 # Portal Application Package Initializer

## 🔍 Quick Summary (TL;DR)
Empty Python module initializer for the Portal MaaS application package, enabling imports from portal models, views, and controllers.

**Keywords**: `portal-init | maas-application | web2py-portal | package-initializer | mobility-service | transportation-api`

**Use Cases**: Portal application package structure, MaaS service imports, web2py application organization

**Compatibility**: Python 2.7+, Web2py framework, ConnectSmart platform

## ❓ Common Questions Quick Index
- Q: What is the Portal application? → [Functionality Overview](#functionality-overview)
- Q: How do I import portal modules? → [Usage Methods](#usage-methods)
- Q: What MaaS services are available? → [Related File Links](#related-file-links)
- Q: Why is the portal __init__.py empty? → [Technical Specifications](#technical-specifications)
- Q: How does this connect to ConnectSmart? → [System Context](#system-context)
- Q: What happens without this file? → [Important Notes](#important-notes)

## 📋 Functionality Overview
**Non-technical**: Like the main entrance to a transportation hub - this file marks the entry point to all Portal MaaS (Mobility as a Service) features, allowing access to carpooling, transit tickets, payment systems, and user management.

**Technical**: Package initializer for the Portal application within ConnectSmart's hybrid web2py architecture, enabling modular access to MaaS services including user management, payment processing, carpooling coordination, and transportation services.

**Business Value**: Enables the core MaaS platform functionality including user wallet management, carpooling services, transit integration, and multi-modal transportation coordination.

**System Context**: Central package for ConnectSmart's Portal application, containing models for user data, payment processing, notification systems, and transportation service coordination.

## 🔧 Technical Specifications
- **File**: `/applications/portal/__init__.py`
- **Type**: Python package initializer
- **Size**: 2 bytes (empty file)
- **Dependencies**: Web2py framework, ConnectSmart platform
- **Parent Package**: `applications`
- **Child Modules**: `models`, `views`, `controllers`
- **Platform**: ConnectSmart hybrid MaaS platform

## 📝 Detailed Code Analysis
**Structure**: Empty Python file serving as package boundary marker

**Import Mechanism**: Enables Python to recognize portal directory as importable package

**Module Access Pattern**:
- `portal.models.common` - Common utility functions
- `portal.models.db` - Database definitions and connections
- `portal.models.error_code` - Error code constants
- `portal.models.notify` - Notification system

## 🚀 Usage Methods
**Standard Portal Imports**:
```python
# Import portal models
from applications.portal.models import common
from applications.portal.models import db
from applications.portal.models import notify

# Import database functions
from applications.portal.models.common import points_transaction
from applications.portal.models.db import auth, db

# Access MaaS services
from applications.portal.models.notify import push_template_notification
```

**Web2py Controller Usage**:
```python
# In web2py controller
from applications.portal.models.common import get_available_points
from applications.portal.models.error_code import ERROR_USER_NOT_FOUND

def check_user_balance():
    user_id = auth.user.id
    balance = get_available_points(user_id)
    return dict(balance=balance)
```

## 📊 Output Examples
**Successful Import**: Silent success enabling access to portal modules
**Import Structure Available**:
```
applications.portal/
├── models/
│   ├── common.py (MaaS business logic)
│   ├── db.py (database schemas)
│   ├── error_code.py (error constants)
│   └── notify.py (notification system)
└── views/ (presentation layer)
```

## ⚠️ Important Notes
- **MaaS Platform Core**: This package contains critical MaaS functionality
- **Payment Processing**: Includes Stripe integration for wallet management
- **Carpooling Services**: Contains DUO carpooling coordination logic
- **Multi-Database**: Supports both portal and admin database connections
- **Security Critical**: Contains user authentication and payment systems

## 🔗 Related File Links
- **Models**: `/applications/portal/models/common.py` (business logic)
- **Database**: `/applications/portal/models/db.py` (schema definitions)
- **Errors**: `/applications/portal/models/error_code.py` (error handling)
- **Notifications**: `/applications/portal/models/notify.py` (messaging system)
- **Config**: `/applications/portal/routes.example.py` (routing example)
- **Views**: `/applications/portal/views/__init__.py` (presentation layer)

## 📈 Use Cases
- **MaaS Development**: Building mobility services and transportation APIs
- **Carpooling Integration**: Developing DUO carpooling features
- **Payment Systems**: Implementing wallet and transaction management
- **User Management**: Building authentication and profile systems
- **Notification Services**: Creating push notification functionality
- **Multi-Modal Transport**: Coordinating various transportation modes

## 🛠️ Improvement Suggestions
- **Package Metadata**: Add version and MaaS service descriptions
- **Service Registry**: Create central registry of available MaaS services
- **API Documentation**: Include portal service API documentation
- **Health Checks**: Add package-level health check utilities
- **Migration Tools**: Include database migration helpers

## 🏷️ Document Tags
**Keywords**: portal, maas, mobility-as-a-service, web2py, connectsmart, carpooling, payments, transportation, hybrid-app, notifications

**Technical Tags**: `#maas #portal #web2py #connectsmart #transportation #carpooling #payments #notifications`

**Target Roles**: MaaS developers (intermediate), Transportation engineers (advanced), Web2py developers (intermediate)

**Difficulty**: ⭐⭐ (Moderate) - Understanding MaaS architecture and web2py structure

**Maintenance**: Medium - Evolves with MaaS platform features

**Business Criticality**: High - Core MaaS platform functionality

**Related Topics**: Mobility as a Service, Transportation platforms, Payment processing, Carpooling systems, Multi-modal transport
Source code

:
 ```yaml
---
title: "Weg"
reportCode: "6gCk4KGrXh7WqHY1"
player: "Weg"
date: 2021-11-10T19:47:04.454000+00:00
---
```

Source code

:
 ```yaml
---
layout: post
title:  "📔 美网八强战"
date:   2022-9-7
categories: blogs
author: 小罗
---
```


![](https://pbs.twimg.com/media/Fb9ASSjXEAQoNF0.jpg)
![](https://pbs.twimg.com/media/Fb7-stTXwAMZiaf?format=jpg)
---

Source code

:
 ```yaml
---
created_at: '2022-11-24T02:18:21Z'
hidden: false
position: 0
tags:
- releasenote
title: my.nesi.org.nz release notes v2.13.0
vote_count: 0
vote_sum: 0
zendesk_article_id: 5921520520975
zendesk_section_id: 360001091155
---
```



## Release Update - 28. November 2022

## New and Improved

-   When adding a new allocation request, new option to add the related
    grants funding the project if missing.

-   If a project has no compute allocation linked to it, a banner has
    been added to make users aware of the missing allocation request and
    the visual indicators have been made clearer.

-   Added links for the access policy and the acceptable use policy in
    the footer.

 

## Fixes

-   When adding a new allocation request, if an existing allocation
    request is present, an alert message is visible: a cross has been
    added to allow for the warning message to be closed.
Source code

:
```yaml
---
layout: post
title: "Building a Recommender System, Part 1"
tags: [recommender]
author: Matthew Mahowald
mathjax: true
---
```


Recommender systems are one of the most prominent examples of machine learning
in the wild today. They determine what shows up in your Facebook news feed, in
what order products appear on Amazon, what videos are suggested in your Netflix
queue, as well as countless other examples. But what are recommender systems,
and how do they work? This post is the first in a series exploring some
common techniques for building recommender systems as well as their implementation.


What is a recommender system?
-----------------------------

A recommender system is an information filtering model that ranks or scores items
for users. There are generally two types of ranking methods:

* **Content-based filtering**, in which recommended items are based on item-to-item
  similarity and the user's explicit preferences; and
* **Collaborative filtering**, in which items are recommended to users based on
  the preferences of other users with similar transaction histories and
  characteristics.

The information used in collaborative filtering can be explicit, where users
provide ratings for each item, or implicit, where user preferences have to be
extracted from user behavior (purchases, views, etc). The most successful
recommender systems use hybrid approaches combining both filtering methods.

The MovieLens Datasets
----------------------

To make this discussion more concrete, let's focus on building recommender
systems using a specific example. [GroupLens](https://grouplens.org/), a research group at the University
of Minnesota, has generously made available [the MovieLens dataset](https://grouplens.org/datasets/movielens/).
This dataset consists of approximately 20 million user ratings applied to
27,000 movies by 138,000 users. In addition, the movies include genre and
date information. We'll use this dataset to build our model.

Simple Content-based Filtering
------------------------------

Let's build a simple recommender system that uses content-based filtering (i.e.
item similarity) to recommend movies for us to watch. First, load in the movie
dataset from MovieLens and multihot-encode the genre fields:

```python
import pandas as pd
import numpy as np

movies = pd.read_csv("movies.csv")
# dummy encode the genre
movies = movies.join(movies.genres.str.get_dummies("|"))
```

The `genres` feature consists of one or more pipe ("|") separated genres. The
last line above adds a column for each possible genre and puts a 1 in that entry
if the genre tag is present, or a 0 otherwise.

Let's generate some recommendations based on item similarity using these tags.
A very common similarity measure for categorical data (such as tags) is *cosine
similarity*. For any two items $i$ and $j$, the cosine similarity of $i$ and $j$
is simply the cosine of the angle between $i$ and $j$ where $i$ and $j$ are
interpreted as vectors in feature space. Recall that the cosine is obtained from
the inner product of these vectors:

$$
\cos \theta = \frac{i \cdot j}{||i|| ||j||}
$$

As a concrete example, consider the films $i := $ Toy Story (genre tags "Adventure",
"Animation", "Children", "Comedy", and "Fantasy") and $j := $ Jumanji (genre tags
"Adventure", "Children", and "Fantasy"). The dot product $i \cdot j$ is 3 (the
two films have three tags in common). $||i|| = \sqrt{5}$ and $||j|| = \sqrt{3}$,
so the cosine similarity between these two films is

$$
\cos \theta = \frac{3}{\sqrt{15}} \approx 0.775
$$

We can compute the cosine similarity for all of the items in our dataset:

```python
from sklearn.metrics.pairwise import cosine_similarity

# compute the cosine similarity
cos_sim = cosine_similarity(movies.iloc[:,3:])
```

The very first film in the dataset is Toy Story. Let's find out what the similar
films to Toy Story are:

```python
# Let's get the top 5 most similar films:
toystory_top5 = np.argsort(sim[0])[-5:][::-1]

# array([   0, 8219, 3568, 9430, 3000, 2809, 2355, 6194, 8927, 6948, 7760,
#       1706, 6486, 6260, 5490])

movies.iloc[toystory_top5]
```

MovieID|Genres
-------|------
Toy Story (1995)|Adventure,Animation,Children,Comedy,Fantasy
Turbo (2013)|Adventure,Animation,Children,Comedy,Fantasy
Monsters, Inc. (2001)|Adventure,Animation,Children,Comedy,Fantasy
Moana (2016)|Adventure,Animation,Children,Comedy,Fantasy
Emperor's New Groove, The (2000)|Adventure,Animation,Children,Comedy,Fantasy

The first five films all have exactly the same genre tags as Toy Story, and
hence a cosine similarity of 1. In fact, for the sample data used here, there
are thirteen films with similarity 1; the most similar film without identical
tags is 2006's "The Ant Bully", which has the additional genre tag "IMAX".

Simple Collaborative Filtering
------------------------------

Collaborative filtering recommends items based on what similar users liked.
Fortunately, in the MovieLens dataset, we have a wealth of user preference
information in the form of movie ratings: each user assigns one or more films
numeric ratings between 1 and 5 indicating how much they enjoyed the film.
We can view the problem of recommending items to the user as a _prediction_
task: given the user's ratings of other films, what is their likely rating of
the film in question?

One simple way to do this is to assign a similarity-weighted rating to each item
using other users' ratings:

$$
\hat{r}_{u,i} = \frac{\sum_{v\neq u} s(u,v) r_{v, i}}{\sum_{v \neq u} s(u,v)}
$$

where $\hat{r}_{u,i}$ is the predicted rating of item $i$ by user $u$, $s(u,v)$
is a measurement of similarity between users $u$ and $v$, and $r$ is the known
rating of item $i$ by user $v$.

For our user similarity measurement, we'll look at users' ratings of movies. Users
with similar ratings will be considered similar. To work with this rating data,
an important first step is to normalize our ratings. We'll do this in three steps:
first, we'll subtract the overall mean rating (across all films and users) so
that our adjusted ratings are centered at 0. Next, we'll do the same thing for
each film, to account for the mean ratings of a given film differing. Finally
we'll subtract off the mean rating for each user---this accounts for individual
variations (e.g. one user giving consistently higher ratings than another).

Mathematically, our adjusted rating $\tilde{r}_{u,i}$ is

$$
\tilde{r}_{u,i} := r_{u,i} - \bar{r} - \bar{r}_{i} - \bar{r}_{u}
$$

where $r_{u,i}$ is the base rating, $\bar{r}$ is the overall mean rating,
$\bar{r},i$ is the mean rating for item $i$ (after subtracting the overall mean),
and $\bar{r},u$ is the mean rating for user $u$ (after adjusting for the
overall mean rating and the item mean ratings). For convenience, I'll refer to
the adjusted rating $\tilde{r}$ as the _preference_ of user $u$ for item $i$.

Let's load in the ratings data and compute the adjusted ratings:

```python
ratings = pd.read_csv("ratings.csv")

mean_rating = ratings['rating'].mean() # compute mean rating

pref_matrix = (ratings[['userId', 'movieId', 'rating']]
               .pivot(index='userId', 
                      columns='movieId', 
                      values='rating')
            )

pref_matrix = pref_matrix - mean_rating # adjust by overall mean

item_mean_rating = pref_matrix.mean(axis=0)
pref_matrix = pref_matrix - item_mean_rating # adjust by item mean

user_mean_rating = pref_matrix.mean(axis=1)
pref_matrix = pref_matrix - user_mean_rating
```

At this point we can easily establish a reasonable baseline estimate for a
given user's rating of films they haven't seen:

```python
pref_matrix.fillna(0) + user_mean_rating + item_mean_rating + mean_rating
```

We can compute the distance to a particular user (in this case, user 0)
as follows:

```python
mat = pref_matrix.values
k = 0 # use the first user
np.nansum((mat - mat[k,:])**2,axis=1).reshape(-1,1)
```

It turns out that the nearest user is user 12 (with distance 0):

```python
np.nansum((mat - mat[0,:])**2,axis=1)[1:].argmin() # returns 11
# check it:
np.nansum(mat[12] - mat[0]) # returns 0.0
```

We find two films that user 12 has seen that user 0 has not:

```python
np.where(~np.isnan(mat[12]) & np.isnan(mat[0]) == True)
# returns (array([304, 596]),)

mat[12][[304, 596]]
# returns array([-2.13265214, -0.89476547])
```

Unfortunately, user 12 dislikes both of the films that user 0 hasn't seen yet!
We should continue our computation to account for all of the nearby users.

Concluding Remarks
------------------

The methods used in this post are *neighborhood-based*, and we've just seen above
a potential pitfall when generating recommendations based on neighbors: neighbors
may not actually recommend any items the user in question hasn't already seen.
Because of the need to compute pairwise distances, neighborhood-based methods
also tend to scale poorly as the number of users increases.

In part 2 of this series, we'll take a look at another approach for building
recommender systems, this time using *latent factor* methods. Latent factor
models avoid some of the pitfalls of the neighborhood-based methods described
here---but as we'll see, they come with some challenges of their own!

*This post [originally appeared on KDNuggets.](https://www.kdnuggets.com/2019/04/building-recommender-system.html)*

TASK DETAILS
Up to and including the line with "and user management.", print every line of the records from the start.

TASK RESPONSE
 # Portal Application Package Initializer

## 🔍 Quick Summary (TL;DR)
Empty Python module initializer for the Portal MaaS application package, enabling imports from portal models, views, and controllers.

**Keywords**: `portal-init | maas-application | web2py-portal | package-initializer | mobility-service | transportation-api`

**Use Cases**: Portal application package structure, MaaS service imports, web2py application organization

**Compatibility**: Python 2.7+, Web2py framework, ConnectSmart platform

## ❓ Common Questions Quick Index
- Q: What is the Portal application? → [Functionality Overview](#functionality-overview)
- Q: How do I import portal modules? → [Usage Methods](#usage-methods)
- Q: What MaaS services are available? → [Related File Links](#related-file-links)
- Q: Why is the portal __init__.py empty? → [Technical Specifications](#technical-specifications)
- Q: How does this connect to ConnectSmart? → [System Context](#system-context)
- Q: What happens without this file? → [Important Notes](#important-notes)

## 📋 Functionality Overview
**Non-technical**: Like the main entrance to a transportation hub - this file marks the entry point to all Portal MaaS (Mobility as a Service) features, allowing access to carpooling, transit tickets, payment systems, and user management.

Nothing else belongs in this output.